急いで蔵の前に立ち、契約の儀の準備に取り掛かる。書物を開いたまま、バッグの中に偶々入っていたチョークを目にすると、手につかんでコンクリート上に陣を二重に描く。外の円と中の円の間には術に使う文字を正確に写さなければならない。
手が震え、文字が歪んだ感じをさせる。
雪の上で動き回ると、呼吸するのもつらく、体力を持っていかれる。妖はこんな気持ちにはならないのだろうか。

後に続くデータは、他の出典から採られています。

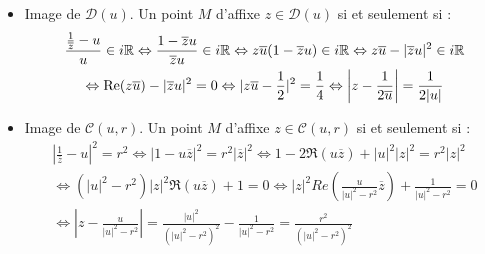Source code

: \begin{enumerate}
\begin{itemize}
 \item Image de $\mathcal D(u)$. Un point $M$ d'affixe $z\in\mathcal D(u)$ si et seulement si :
\begin{multline*}
  \frac{\frac{1}{\overline{z}}-u}{u}\in i\mathbb{R} \Leftrightarrow \frac{1-\overline{z}u}{\overline{z}u}\in i\mathbb{R} \Leftrightarrow
z\overline{u}(1-\overline{z}u) \in i\mathbb{R} \Leftrightarrow z\overline{u} - |\overline{z}u|^2\in i\mathbb{R} \\ 
\Leftrightarrow \operatorname{Re}(z\overline{u}) - |\overline{z}u|^2 =0 \Leftrightarrow |z\overline{u} -\frac{1}{2}|^2=\frac{1}{4}
\Leftrightarrow\left\vert z-\frac{1}{2\overline{u}}\right\vert=\frac{1}{2|u|} 
\end{multline*}

\item Image de $\mathcal C(u,r)$. Un point $M$ d'affixe $z\in\mathcal C(u,r)$ si et seulement si :
\begin{multline*}
 \left\vert \frac{1}{\overline{z}}-u\right\vert^2 = r^2 
\Leftrightarrow \left\vert 1-u\overline{z}\right\vert^2 = r^2|\overline{z}|^2
\Leftrightarrow 1 -2 \Re(u\overline{z}) + |u|^2|z|^2=r^2 |z|^2 \\
\Leftrightarrow (|u|^2-r^2)|z|^2\Re(u\overline{z}) +1 = 0
\Leftrightarrow |z|^2Re\left( \frac{u}{|u|^2-r^2}\overline{z}\right)+ \frac{1}{|u|^2-r^2} = 0 \\
\Leftrightarrow \left \vert z - \frac{u}{|u|^2-r^2}\right\vert = \frac{|u|^2}{(|u|^2-r^2)^2}-\frac{1}{|u|^2-r^2}=\frac{r^2}{(|u|^2-r^2)^2}
\end{multline*}
\end{itemize}
\end{enumerate}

陣を描き終えると、両手をパンッ、と叩いて重ねた。そして、
「雪菜!」
と、彼女に合図を送る。
雪菜は頷き、敵の妖の足元と腕に分厚い氷の術を発動させ、動きを鈍らせる。
敵はもがき、抜け出そうと必死になる。
その間に、雪菜は灯真のいる方へと飛んでいき、陣の中へ納まる。
「覚悟はできおるな」
「ああ……。背を後ろにして上半身をチラッと脱いでくれ……」
「貴様、こんな状況で何をする気だ! 高貴な妖である私を恥ずかしめるつもりか!」
「違う、違う。契約を結ぶのには心臓に近いところほど成功しやすいって書いてあったんだよ。それにそこには文字を一文字書かないといけないんだ!」
灯真は、書物に書かれてあるところを指さした。
雪菜は覗き込んで、目を細めながら一字一句読み間違えずに見る。
そして、溜息をついて、悩んで、また、溜息をつく。
「これを書いた人間は、相当な奴だったんだな。」
そう言って、背を後ろにして灯真の前に立つ。上半身の心臓の所まで白い着物を脱ぎ、呼吸を整えだす。
「それじゃあ、行くぞ!」
雪菜は小さく頷く。
「我、有馬灯真は、血の盟約に従うことをここに誓う。我の血は御身の血となり、主従を結ぶ。祖は天命の授かりし者、これを破りし者は罰を与え、我を守ろうぞ! 我と契約し者よ、我と共に行こうぞ!」
陣は光り出し、強い霊力が注ぎ込まれる。そして、右手の人差し指を思いっきり自分の歯で噛み、皮膚を傷つけ血を流す。先の方まで流れ、地面に一滴ずつ落ち始める。その自分の血を雪菜の背中の左側に漢数字の一を刻み込む。